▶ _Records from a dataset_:
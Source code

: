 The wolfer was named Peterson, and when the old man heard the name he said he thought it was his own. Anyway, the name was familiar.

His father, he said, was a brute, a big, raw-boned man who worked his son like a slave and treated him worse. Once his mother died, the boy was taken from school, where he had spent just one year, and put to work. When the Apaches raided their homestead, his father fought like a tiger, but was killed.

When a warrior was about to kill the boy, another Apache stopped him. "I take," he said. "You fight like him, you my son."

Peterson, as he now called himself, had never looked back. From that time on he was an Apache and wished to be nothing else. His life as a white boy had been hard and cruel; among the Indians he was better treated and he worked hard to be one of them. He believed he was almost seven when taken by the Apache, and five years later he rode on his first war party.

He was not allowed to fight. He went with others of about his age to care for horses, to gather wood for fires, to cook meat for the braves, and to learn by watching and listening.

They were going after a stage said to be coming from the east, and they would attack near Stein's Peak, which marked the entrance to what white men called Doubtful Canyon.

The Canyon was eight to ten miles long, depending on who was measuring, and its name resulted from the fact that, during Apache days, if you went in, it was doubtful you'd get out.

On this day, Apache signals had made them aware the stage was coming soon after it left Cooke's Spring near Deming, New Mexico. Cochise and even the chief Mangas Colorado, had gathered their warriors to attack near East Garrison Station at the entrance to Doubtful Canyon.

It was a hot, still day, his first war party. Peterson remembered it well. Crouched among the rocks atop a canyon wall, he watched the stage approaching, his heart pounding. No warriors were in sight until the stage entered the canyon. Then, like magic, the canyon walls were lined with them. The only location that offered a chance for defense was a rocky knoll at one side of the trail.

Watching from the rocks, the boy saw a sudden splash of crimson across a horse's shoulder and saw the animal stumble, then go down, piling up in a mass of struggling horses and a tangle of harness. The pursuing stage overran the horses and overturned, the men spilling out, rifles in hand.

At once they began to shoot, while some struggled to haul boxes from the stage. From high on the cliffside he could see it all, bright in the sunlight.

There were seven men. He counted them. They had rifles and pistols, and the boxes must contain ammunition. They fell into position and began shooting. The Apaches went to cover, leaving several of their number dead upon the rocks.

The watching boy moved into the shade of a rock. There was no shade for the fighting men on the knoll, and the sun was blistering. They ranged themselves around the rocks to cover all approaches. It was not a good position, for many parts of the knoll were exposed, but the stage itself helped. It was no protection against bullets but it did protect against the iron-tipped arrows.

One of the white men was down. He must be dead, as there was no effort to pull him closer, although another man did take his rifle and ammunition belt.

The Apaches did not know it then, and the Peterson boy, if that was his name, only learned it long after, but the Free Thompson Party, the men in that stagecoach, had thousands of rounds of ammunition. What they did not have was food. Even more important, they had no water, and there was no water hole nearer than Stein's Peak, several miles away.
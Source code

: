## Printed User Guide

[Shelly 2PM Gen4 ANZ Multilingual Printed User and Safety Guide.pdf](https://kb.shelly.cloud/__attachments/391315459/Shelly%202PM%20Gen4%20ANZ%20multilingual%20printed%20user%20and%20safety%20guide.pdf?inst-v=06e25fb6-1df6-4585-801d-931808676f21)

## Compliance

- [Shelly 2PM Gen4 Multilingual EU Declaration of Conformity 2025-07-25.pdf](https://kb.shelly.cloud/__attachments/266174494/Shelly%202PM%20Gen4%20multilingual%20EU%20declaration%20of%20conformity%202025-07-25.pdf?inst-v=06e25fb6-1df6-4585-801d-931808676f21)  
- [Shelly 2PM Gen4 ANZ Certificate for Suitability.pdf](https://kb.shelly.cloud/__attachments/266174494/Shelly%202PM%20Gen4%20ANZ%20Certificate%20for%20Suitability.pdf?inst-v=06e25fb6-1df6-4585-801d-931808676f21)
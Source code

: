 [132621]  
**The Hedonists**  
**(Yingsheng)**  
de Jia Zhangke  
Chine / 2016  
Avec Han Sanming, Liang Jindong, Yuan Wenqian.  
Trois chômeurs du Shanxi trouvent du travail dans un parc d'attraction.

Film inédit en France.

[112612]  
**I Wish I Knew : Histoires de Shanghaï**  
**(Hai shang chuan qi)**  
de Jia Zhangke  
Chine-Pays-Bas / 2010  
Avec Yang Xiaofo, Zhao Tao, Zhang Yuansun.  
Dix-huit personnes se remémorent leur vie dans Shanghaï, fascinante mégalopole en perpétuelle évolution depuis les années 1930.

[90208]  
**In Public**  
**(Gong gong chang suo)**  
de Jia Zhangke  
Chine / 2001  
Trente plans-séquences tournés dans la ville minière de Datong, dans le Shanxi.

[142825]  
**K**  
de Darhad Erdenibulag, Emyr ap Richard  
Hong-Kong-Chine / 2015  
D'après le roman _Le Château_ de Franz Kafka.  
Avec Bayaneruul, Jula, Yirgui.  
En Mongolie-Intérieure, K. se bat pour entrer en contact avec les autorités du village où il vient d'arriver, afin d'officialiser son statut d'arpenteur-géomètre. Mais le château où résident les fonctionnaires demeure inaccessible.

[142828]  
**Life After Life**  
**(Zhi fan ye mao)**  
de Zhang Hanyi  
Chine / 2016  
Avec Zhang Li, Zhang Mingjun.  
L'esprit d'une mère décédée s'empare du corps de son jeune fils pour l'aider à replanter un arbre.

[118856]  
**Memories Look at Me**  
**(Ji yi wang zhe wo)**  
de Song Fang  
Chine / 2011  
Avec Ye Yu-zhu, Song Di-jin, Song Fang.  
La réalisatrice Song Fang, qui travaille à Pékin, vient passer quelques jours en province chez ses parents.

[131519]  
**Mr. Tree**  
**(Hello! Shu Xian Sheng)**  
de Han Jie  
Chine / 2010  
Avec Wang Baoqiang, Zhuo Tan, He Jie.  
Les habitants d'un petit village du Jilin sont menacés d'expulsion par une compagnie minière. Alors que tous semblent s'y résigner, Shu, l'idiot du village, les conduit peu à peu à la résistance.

▶ _How to complete this task_: State how many lines of the records above contain the word "coming", and give only that number.

▶ _Output for this exercise_: 2